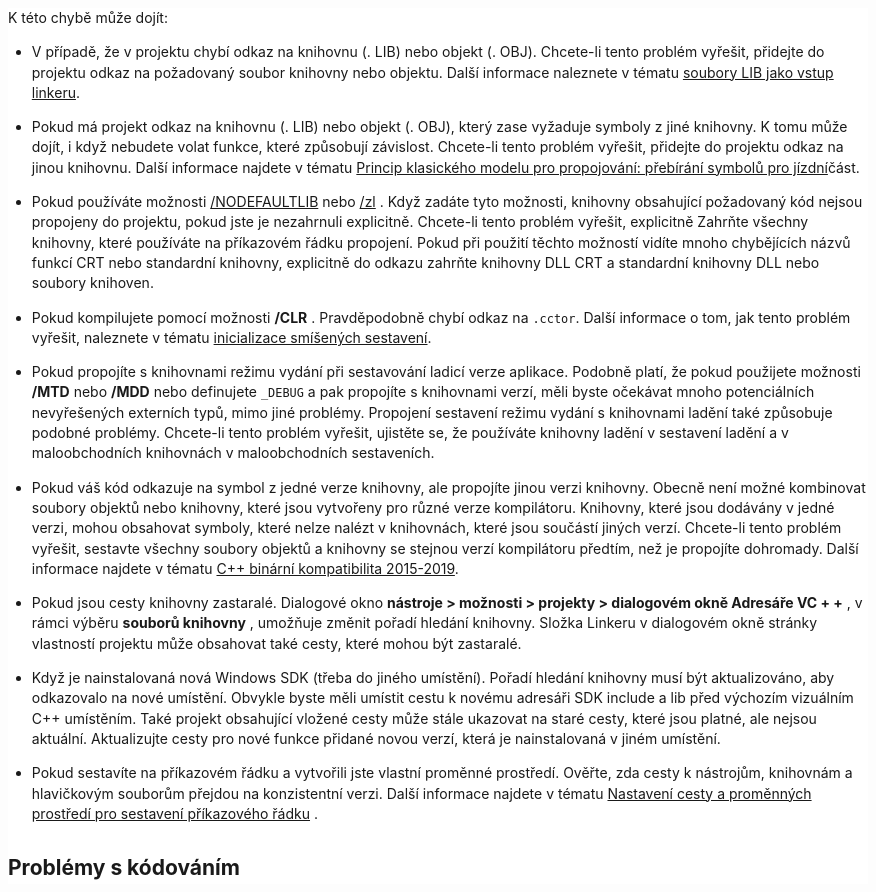 K této chybě může dojít:

- V případě, že v projektu chybí odkaz na knihovnu (. LIB) nebo objekt (. OBJ). Chcete-li tento problém vyřešit, přidejte do projektu odkaz na požadovaný soubor knihovny nebo objektu. Další informace naleznete v tématu [soubory LIB jako vstup linkeru](../../build/reference/dot-lib-files-as-linker-input.md).

- Pokud má projekt odkaz na knihovnu (. LIB) nebo objekt (. OBJ), který zase vyžaduje symboly z jiné knihovny. K tomu může dojít, i když nebudete volat funkce, které způsobují závislost. Chcete-li tento problém vyřešit, přidejte do projektu odkaz na jinou knihovnu. Další informace najdete v tématu [Princip klasického modelu pro propojování: přebírání symbolů pro jízdní](https://devblogs.microsoft.com/oldnewthing/20130108-00/?p=5623)část.

- Pokud používáte možnosti [/NODEFAULTLIB](../../build/reference/nodefaultlib-ignore-libraries.md) nebo [/zl](../../build/reference/zl-omit-default-library-name.md) . Když zadáte tyto možnosti, knihovny obsahující požadovaný kód nejsou propojeny do projektu, pokud jste je nezahrnuli explicitně. Chcete-li tento problém vyřešit, explicitně Zahrňte všechny knihovny, které používáte na příkazovém řádku propojení. Pokud při použití těchto možností vidíte mnoho chybějících názvů funkcí CRT nebo standardní knihovny, explicitně do odkazu zahrňte knihovny DLL CRT a standardní knihovny DLL nebo soubory knihoven.

- Pokud kompilujete pomocí možnosti **/CLR** . Pravděpodobně chybí odkaz na `.cctor`. Další informace o tom, jak tento problém vyřešit, naleznete v tématu [inicializace smíšených sestavení](../../dotnet/initialization-of-mixed-assemblies.md).

- Pokud propojíte s knihovnami režimu vydání při sestavování ladicí verze aplikace. Podobně platí, že pokud použijete možnosti **/MTD** nebo **/MDD** nebo definujete `_DEBUG` a pak propojíte s knihovnami verzí, měli byste očekávat mnoho potenciálních nevyřešených externích typů, mimo jiné problémy. Propojení sestavení režimu vydání s knihovnami ladění také způsobuje podobné problémy. Chcete-li tento problém vyřešit, ujistěte se, že používáte knihovny ladění v sestavení ladění a v maloobchodních knihovnách v maloobchodních sestaveních.

- Pokud váš kód odkazuje na symbol z jedné verze knihovny, ale propojíte jinou verzi knihovny. Obecně není možné kombinovat soubory objektů nebo knihovny, které jsou vytvořeny pro různé verze kompilátoru. Knihovny, které jsou dodávány v jedné verzi, mohou obsahovat symboly, které nelze nalézt v knihovnách, které jsou součástí jiných verzí. Chcete-li tento problém vyřešit, sestavte všechny soubory objektů a knihovny se stejnou verzí kompilátoru předtím, než je propojíte dohromady. Další informace najdete v tématu [ C++ binární kompatibilita 2015-2019](../../porting/binary-compat-2015-2017.md).

- Pokud jsou cesty knihovny zastaralé. Dialogové okno **nástroje > možnosti > projekty > dialogovém okně Adresáře VC + +** , v rámci výběru **souborů knihovny** , umožňuje změnit pořadí hledání knihovny. Složka Linkeru v dialogovém okně stránky vlastností projektu může obsahovat také cesty, které mohou být zastaralé.

- Když je nainstalovaná nová Windows SDK (třeba do jiného umístění). Pořadí hledání knihovny musí být aktualizováno, aby odkazovalo na nové umístění. Obvykle byste měli umístit cestu k novému adresáři SDK include a lib před výchozím vizuálním C++ umístěním. Také projekt obsahující vložené cesty může stále ukazovat na staré cesty, které jsou platné, ale nejsou aktuální. Aktualizujte cesty pro nové funkce přidané novou verzí, která je nainstalovaná v jiném umístění.

- Pokud sestavíte na příkazovém řádku a vytvořili jste vlastní proměnné prostředí. Ověřte, zda cesty k nástrojům, knihovnám a hlavičkovým souborům přejdou na konzistentní verzi. Další informace najdete v tématu [Nastavení cesty a proměnných prostředí pro sestavení příkazového řádku](../../build/setting-the-path-and-environment-variables-for-command-line-builds.md) .

## <a name="coding-issues"></a>Problémy s kódováním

----------------------------------------

▸ YOUR TASK
Give back exactly the lines running from the line that has "- Když je nainstalovaná" to the end of the entries above.

▸ FINAL ANSWER
- Když je nainstalovaná nová Windows SDK (třeba do jiného umístění). Pořadí hledání knihovny musí být aktualizováno, aby odkazovalo na nové umístění. Obvykle byste měli umístit cestu k novému adresáři SDK include a lib před výchozím vizuálním C++ umístěním. Také projekt obsahující vložené cesty může stále ukazovat na staré cesty, které jsou platné, ale nejsou aktuální. Aktualizujte cesty pro nové funkce přidané novou verzí, která je nainstalovaná v jiném umístění.

- Pokud sestavíte na příkazovém řádku a vytvořili jste vlastní proměnné prostředí. Ověřte, zda cesty k nástrojům, knihovnám a hlavičkovým souborům přejdou na konzistentní verzi. Další informace najdete v tématu [Nastavení cesty a proměnných prostředí pro sestavení příkazového řádku](../../build/setting-the-path-and-environment-variables-for-command-line-builds.md) .

## <a name="coding-issues"></a>Problémy s kódováním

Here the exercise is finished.